PROMPT
Check the listing below for lines with the word "vspace" and say how many there are, with nothing but the number.

RECORDS FOR THIS EXERCISE
+===+

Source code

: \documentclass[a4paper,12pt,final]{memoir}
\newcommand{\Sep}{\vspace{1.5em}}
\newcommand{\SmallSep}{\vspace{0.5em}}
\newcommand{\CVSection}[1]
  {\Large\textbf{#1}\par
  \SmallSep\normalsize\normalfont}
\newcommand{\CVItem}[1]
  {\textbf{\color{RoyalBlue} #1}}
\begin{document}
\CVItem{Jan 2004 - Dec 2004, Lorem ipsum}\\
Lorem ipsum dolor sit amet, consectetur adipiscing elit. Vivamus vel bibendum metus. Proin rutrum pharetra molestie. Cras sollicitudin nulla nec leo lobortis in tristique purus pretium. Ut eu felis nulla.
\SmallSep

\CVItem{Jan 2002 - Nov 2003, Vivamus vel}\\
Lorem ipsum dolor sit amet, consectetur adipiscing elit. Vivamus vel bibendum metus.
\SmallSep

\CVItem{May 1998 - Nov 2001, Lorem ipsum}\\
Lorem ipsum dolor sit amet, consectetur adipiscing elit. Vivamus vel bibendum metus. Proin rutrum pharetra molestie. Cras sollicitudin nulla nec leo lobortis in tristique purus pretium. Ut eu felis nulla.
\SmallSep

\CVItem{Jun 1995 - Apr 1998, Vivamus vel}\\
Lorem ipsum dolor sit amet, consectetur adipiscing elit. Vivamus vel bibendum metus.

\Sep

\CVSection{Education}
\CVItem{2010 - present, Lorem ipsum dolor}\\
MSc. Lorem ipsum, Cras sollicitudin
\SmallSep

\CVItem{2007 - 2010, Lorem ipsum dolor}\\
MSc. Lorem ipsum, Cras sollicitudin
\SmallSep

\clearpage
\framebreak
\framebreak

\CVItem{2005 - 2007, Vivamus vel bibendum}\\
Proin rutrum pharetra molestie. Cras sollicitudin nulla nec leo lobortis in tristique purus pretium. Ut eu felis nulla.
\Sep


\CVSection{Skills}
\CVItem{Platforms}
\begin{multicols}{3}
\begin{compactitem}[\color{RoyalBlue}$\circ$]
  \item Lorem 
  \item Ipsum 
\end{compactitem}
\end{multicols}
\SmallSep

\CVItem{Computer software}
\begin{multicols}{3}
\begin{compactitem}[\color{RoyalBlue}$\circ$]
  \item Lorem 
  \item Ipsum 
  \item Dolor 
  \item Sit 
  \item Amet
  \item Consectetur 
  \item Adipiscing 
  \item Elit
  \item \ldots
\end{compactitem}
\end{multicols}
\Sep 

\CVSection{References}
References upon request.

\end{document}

+===+

YOUR SOLUTION
2